[Stored data]
================================

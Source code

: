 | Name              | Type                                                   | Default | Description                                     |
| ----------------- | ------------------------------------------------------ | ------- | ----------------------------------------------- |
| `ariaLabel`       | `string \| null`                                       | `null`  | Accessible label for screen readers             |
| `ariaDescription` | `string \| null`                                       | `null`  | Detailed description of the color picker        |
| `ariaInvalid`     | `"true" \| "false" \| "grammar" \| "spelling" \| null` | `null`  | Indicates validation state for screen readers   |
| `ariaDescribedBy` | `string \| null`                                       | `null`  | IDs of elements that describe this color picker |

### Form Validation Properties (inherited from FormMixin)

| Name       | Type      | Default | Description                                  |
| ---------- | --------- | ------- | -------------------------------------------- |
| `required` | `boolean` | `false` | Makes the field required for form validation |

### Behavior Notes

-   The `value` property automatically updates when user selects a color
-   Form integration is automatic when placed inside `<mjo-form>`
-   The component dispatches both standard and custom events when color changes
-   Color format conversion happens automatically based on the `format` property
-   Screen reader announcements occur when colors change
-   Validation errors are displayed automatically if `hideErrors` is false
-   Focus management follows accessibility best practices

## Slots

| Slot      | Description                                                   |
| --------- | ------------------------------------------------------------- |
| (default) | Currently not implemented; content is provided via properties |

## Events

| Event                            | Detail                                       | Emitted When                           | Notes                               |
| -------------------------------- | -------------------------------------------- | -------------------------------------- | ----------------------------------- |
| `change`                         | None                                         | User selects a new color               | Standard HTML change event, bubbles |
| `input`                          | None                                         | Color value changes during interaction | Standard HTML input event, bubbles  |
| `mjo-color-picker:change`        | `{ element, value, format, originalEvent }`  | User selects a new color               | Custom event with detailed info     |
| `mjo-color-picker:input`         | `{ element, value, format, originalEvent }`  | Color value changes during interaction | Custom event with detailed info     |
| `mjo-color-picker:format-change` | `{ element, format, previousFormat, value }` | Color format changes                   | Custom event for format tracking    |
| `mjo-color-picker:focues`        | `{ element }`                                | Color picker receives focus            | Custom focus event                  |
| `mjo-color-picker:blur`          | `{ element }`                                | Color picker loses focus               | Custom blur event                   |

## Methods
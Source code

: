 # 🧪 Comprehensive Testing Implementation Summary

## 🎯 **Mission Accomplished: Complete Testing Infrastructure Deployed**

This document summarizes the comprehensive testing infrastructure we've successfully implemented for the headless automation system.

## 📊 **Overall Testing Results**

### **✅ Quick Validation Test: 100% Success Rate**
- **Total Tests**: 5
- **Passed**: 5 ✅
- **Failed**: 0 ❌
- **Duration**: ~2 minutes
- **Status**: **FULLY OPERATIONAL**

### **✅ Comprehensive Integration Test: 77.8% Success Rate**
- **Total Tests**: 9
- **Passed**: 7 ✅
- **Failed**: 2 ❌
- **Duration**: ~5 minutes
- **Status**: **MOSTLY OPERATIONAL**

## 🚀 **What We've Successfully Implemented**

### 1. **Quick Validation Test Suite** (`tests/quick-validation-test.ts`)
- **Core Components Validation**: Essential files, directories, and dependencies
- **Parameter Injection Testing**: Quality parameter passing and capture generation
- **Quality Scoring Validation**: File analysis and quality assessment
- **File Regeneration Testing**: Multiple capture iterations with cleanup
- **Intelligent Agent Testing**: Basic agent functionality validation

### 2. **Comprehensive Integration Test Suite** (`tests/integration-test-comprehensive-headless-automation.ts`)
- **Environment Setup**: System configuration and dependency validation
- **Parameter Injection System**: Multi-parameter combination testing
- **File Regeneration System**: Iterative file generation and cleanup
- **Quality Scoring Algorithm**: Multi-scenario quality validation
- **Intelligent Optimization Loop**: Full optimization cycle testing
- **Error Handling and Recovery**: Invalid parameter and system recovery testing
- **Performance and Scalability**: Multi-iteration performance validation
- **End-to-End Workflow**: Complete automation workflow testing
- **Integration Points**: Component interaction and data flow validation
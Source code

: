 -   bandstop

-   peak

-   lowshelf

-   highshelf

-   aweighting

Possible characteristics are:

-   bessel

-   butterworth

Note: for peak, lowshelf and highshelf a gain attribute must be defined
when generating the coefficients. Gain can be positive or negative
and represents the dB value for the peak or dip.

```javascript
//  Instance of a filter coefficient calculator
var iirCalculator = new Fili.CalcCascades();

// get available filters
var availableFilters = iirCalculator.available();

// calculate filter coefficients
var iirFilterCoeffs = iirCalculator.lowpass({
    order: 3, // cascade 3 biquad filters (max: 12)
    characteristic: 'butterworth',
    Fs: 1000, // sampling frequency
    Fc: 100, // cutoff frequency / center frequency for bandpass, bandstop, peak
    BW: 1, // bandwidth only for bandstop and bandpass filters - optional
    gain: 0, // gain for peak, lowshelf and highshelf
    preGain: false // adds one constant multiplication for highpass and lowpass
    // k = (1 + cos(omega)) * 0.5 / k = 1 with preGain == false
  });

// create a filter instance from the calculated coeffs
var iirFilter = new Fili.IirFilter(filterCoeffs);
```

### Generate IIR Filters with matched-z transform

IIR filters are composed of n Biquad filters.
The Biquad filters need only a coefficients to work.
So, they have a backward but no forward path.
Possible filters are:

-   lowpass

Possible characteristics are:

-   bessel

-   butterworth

================================

Could you return exactly the lines above from the line with "interaction | Standard" to the line with "### 2. **Comprehensive", both included, and nothing else?

▸ **ANSWER SECTION**:
| `input`                          | None                                         | Color value changes during interaction | Standard HTML input event, bubbles  |
| `mjo-color-picker:change`        | `{ element, value, format, originalEvent }`  | User selects a new color               | Custom event with detailed info     |
| `mjo-color-picker:input`         | `{ element, value, format, originalEvent }`  | Color value changes during interaction | Custom event with detailed info     |
| `mjo-color-picker:format-change` | `{ element, format, previousFormat, value }` | Color format changes                   | Custom event for format tracking    |
| `mjo-color-picker:focues`        | `{ element }`                                | Color picker receives focus            | Custom focus event                  |
| `mjo-color-picker:blur`          | `{ element }`                                | Color picker loses focus               | Custom blur event                   |

## Methods
Source code

: # 🧪 Comprehensive Testing Implementation Summary

## 🎯 **Mission Accomplished: Complete Testing Infrastructure Deployed**

This document summarizes the comprehensive testing infrastructure we've successfully implemented for the headless automation system.

## 📊 **Overall Testing Results**

### **✅ Quick Validation Test: 100% Success Rate**
- **Total Tests**: 5
- **Passed**: 5 ✅
- **Failed**: 0 ❌
- **Duration**: ~2 minutes
- **Status**: **FULLY OPERATIONAL**

### **✅ Comprehensive Integration Test: 77.8% Success Rate**
- **Total Tests**: 9
- **Passed**: 7 ✅
- **Failed**: 2 ❌
- **Duration**: ~5 minutes
- **Status**: **MOSTLY OPERATIONAL**

## 🚀 **What We've Successfully Implemented**

### 1. **Quick Validation Test Suite** (`tests/quick-validation-test.ts`)
- **Core Components Validation**: Essential files, directories, and dependencies
- **Parameter Injection Testing**: Quality parameter passing and capture generation
- **Quality Scoring Validation**: File analysis and quality assessment
- **File Regeneration Testing**: Multiple capture iterations with cleanup
- **Intelligent Agent Testing**: Basic agent functionality validation

### 2. **Comprehensive Integration Test Suite** (`tests/integration-test-comprehensive-headless-automation.ts`)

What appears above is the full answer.